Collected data
....
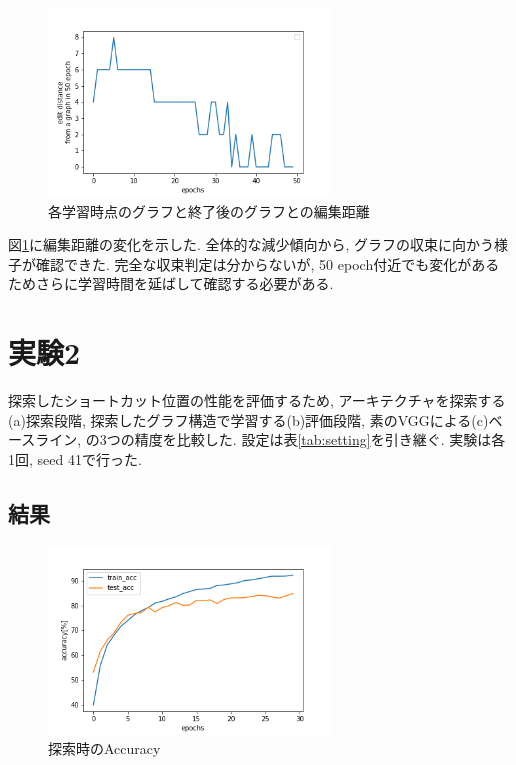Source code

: \documentclass[twocolumn]{jarticle}     %
\begin{document}
\begin{figure}[tb]
	\begin{center}
		\includegraphics[clip,width=75mm]{graph.png}
		\caption{各学習時点のグラフと終了後のグラフとの編集距離}
		\label{fig:edit}
	\end{center}
\end{figure}

図\ref{fig:edit}に編集距離の変化を示した.
全体的な減少傾向から, グラフの収束に向かう様子が確認できた.
完全な収束判定は分からないが, 50 epoch付近でも変化があるためさらに学習時間を延ばして確認する必要がある.

\section{実験2}

探索したショートカット位置の性能を評価するため, アーキテクチャを探索する(a)探索段階, 探索したグラフ構造で学習する(b)評価段階, 素のVGGによる(c)ベースライン, の3つの精度を比較した.
設定は表\ref{tab:setting}を引き継ぐ.
実験は各1回, seed 41で行った.

\subsection{結果}

\begin{figure}[tb]
	\begin{center}
		\includegraphics[clip,width=75mm]{search_acc.png}
		\caption{探索時のAccuracy}
		\label{fig:search_acc}
	\end{center}
\end{figure}
\end{document}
....
No picture belongs in the copy. Print every entry above exactly as it stands.

Source code

: \documentclass[twocolumn]{jarticle}     %
\begin{document}
\begin{figure}[tb]
	\begin{center}
		\includegraphics[clip,width=75mm]{graph.png}
		\caption{各学習時点のグラフと終了後のグラフとの編集距離}
		\label{fig:edit}
	\end{center}
\end{figure}

図\ref{fig:edit}に編集距離の変化を示した.
全体的な減少傾向から, グラフの収束に向かう様子が確認できた.
完全な収束判定は分からないが, 50 epoch付近でも変化があるためさらに学習時間を延ばして確認する必要がある.

\section{実験2}

探索したショートカット位置の性能を評価するため, アーキテクチャを探索する(a)探索段階, 探索したグラフ構造で学習する(b)評価段階, 素のVGGによる(c)ベースライン, の3つの精度を比較した.
設定は表\ref{tab:setting}を引き継ぐ.
実験は各1回, seed 41で行った.

\subsection{結果}

\begin{figure}[tb]
	\begin{center}
		\includegraphics[clip,width=75mm]{search_acc.png}
		\caption{探索時のAccuracy}
		\label{fig:search_acc}
	\end{center}
\end{figure}
\end{document}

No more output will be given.